Razones para salir al exteriorHoy en día, cada vez es más habitual escuchar en los medios hablar de exportación, de internacionalización, de empresas que deciden salir al exterior en busca de nuevas oportunidades. ¿Pero por qué lo hacen, qué les empuja a dar ese paso definitivo?

En un entorno cada vez más global y dinámico, en el ámbito económico y en todos los demás, en el que las distintas naciones tienden a la interrelación empresarial surge la internacionalización, la necesidad de exportar, de expandir nuestras fronteras, de llegar a nuevos mercados y clientes.

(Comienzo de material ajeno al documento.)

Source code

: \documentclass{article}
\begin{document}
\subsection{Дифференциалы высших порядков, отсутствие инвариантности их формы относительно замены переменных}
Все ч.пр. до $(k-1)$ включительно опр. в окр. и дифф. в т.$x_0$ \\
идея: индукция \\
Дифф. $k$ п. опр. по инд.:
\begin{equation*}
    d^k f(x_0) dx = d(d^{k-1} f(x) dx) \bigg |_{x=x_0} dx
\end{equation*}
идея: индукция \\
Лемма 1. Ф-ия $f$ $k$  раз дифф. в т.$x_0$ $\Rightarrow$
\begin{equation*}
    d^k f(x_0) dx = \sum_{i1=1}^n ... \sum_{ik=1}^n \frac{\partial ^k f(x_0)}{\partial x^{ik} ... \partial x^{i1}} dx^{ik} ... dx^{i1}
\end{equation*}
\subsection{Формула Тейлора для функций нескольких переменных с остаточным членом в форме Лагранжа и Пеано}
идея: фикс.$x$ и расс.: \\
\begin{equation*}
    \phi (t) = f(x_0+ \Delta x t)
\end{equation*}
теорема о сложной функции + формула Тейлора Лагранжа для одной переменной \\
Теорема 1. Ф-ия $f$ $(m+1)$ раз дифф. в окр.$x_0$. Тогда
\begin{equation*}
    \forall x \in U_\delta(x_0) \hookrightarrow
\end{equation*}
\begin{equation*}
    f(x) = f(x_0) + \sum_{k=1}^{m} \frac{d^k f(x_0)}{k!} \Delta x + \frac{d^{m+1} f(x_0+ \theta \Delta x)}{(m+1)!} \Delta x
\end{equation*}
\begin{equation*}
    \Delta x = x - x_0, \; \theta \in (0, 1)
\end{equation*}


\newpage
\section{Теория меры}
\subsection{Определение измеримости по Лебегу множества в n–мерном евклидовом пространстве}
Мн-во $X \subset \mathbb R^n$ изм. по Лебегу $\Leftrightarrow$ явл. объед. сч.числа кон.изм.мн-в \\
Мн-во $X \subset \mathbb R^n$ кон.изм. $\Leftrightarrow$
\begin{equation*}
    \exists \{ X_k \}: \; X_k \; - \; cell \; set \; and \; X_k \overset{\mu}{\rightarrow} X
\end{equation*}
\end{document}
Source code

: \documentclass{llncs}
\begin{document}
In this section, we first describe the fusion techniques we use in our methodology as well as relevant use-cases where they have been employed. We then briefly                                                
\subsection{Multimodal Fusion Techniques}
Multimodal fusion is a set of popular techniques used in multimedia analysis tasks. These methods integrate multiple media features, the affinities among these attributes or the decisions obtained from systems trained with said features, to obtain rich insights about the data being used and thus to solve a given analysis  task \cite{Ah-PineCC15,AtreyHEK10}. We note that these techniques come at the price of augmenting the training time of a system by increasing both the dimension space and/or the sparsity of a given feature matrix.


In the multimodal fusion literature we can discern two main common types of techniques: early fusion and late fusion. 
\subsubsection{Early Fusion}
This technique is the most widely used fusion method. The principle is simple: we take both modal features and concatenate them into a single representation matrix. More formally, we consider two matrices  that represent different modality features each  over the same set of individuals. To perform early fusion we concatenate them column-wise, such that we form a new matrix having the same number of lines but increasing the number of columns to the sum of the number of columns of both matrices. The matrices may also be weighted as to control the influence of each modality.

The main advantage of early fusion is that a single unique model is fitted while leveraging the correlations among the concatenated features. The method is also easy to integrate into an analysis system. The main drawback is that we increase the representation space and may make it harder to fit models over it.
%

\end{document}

Los motivos que impulsan la salida de empresas a mercados exteriores son diversos. En este artículo os damos 10 razones de peso para animaros a sumaros a este sector al alza:

1. Mercado nacional saturado
2. Aumentar las ventas y el beneficio
3. Diversificar el riesgo
4. Mejorar la imagen de la marca o empresa
5. Alianzas estratégicas
6. Optimizar nuestros recursos financieros y productivos
7. Economías de escala
8. Surgimiento de nuevos nichos de mercado
9. Mejorar nuestra capacidad competitiva y estar a la vanguardia
10. Beneficios fiscales

Sin embargo, aunque los motivos son convincentes, el proceso que requiere esta estrategia no puede tomarse a la ligera. Cualquier empresa que este valorando esta posibilidad, sea cual sea su razón, debe tener en cuenta que la exportación y la internacionalización suponen un proceso lento, costoso y requieren de tiempo y esfuerzo.

Antes de embarcarnos en este proyecto tenemos que analizar nuestras posibilidades, tener la capacidad (económica, técnica, humana…), asegurarnos de que contamos con cualidades como la paciencia, la fuerza y la perseverancia para poder lograr nuestros objetivos. Sin olvidar que es requisito indispensable tener a nuestro alcance la formación, las herramientas y el asesoramiento necesario para garantizar el éxito, pues cada mercado es un mundo en sí mismo y está lleno de complejidades para las que debemos estar preparados.

Dejando a un lado los aspectos más técnicos, la internacionalización requiere un cambio esencial sin el cual nada de esto sería posible, un cambio de mentalidad. Si bien es cierto, parece que en los últimos años, empujado por la crisis, nuestro entramado empresarial está evolucionando y empezando a valorar seriamente la salida al exterior como una oportunidad. Prueba o no de ello, según la perspectiva desde la que lo enfoquemos, es el dato que se anunció recientemente desde el Misterio de Economía, tras décadas caracterizadas históricamente por el déficit en nuestra balanza comercial nacional, por primera vez desde 1971 presentó un saldo positivo. Si somos realistas, no es un dato ni bueno ni malo, semejante resultado no procede en exclusiva del aumento de las exportaciones, también se atribuye a la caída de las importaciones. Sin embargo, siempre hay que dejar una puerta abierta al optimismo, es preferible pensar que ese cambio de mentalidad se está produciendo y que poco a poco iremos redireccionando las bases de nuestra economía hacia la diversificación geográfica.